Auch bekannt als: VTA, ventral tegmental area, substantia nigra, mesolimbic pathway, mesocortical pathway, nigrostriatal pathway, tuberoinfundibular pathway

Aktualisiert: 2026-03-18 · 0 Quellen · 3 offene Fragen
Inhaltsverzeichnis 7 Abschnitte
  1. Überblick
  2. Die 4 Hauptpfade
  3. Hauptfunktionen
  4. ADHS-Relevanz
  5. Interagierende Systeme
  6. Aktuelle Forschungserkenntnisse
  7. Offene Fragen / Wissenslücken

Dopaminerge Bahnen

Überblick

Das dopaminerge System besteht aus mehreren anatomisch und funktionell distinktenen Projektionspfaden:

Die 4 Hauptpfade

  1. Mesolimbischer Pfad (VTA → Nucleus accumbens, limbisches System)

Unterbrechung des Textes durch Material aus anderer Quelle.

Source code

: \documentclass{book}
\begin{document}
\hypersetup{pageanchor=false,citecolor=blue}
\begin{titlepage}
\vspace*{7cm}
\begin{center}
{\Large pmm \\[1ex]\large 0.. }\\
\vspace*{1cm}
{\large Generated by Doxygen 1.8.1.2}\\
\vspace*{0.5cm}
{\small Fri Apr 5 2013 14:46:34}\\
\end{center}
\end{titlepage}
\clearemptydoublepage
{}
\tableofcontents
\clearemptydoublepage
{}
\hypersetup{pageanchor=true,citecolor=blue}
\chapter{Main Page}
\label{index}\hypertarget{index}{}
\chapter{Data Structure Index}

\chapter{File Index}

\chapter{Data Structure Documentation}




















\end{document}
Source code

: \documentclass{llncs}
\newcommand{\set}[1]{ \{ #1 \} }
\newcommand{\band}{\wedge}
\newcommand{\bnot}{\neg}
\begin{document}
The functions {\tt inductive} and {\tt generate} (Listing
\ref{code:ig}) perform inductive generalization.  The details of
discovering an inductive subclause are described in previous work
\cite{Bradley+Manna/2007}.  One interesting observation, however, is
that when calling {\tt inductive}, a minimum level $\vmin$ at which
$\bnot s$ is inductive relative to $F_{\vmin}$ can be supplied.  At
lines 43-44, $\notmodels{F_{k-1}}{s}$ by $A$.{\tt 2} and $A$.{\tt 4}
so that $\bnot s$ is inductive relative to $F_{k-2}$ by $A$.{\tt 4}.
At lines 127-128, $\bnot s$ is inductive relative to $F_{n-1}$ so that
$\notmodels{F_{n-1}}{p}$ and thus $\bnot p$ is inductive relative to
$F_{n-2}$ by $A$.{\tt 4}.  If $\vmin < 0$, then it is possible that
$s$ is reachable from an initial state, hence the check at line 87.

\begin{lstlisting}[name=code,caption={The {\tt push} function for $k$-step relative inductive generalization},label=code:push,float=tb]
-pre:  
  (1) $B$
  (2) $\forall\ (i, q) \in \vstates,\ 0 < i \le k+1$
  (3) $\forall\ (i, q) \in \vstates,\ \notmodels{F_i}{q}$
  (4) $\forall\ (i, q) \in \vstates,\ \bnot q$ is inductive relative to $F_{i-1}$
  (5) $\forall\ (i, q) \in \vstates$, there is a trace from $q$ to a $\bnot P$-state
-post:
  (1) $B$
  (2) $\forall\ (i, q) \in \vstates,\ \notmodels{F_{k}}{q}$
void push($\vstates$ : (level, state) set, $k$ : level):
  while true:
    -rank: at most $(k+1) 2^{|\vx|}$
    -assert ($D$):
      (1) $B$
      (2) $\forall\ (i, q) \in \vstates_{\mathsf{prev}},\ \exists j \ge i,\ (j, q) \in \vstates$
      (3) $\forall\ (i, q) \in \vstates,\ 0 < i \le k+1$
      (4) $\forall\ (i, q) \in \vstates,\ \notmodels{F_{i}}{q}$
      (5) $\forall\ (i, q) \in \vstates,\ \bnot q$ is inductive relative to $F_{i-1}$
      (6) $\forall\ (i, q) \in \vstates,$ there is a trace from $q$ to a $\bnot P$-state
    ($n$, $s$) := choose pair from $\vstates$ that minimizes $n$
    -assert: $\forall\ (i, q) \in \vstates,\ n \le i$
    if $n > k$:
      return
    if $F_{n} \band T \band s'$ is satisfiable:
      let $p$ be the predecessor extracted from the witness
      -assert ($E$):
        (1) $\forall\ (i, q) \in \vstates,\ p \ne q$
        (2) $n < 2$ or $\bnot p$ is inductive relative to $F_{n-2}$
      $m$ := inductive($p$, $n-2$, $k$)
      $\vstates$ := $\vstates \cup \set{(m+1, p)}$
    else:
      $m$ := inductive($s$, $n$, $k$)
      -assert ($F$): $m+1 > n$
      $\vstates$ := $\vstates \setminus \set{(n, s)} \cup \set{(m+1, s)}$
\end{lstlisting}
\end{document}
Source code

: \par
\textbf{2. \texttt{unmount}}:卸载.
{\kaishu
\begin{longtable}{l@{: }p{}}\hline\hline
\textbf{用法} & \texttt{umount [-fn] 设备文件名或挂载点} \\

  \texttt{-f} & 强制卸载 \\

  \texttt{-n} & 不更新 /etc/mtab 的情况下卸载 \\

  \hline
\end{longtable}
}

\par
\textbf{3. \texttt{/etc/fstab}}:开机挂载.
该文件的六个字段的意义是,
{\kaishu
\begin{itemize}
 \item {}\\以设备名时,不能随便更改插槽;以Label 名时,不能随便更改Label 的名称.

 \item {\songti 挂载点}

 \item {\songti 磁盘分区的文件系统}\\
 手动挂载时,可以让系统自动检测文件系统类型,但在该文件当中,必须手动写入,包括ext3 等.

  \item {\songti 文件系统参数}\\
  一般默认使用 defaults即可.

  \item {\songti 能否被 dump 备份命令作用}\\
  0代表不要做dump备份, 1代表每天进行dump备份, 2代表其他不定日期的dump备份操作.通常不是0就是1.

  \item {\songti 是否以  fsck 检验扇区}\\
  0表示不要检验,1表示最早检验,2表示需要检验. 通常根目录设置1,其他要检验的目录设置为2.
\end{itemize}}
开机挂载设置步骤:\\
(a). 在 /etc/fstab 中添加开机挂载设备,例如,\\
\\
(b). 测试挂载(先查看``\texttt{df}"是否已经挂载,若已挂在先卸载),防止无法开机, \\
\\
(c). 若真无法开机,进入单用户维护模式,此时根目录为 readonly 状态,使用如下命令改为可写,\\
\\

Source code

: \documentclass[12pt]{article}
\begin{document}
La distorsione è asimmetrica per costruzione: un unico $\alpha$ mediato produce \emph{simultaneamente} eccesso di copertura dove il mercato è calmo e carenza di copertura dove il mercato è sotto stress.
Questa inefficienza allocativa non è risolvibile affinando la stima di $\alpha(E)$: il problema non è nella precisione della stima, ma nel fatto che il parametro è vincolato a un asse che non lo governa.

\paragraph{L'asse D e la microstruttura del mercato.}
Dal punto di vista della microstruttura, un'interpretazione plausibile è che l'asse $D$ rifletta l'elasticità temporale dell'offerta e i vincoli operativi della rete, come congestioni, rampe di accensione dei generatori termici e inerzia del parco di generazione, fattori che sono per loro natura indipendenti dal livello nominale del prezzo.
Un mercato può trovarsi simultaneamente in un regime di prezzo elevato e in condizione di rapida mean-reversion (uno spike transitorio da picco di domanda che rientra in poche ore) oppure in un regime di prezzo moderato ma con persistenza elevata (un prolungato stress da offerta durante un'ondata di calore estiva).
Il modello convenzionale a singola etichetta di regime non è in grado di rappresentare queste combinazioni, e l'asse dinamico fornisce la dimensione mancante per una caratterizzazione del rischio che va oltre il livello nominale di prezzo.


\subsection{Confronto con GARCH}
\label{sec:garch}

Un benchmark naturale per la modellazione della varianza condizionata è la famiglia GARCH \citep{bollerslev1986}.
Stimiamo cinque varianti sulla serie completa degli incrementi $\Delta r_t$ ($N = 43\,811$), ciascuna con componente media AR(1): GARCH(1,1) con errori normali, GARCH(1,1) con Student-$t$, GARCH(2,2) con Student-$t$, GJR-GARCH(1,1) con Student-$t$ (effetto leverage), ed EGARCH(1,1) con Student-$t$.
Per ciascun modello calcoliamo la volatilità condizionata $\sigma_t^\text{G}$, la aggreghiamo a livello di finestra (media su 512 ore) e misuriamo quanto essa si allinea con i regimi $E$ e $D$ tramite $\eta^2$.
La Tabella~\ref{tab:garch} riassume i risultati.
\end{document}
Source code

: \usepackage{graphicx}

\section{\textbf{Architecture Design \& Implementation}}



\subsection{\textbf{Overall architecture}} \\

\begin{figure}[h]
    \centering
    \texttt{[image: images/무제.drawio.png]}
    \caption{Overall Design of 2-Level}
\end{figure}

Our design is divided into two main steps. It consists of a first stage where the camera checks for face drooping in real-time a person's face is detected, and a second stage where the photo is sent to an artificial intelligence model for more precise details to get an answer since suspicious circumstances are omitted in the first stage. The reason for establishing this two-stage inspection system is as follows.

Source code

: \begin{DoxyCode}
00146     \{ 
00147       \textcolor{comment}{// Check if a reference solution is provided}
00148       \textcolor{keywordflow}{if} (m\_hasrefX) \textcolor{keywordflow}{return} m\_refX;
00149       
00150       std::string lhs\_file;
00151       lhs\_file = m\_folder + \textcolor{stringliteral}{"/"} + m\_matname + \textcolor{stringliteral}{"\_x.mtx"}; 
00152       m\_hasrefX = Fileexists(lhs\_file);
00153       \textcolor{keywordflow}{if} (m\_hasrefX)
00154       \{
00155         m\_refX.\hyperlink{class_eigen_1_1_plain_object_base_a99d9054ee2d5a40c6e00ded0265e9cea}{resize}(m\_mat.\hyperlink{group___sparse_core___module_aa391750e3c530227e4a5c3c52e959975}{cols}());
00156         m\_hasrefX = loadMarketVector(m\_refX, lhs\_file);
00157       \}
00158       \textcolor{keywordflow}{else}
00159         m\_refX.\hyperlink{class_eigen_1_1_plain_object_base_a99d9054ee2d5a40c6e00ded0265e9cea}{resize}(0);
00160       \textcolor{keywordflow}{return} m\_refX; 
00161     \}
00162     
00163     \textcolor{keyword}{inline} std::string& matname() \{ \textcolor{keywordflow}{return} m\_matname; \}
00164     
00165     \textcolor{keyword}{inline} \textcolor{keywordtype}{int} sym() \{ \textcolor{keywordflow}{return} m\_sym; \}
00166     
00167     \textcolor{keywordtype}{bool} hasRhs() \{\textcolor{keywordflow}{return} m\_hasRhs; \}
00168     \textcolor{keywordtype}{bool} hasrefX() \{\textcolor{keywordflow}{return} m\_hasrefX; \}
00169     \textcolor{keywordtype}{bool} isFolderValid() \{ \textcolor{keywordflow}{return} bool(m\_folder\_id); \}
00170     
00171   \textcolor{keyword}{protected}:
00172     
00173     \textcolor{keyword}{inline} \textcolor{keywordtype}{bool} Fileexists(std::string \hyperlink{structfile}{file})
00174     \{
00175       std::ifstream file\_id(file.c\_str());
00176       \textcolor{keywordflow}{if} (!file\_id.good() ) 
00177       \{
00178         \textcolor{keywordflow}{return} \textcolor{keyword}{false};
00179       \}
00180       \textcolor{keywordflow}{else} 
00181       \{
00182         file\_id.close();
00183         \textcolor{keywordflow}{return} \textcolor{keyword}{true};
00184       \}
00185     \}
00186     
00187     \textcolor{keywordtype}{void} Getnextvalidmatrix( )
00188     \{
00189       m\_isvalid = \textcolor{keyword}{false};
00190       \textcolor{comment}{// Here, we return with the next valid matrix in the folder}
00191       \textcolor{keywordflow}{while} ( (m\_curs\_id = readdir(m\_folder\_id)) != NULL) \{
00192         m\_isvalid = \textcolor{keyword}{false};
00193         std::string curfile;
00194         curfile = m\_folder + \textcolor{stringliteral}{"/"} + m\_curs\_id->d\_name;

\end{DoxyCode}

    • Belohnung, Motivation, emotionale Verarbeitung
    • Zentral für Sucht und Motivation
  2. Mesokortikaler Pfad (VTA → PFC, ACC)

    • Exekutive Funktionen, Arbeitsgedächtnis, Aufmerksamkeit
    • Hauptpfad bei ADHS-Dysfunktion
  3. Nigrostriataler Pfad (Substantia nigra → Striatum/Putamen)

    • Motorische Kontrolle, Habit-Lernen
    • Bei Parkinson zerstört
  4. Tuberoinfundibulärer Pfad (Hypothalamus → Hypophyse)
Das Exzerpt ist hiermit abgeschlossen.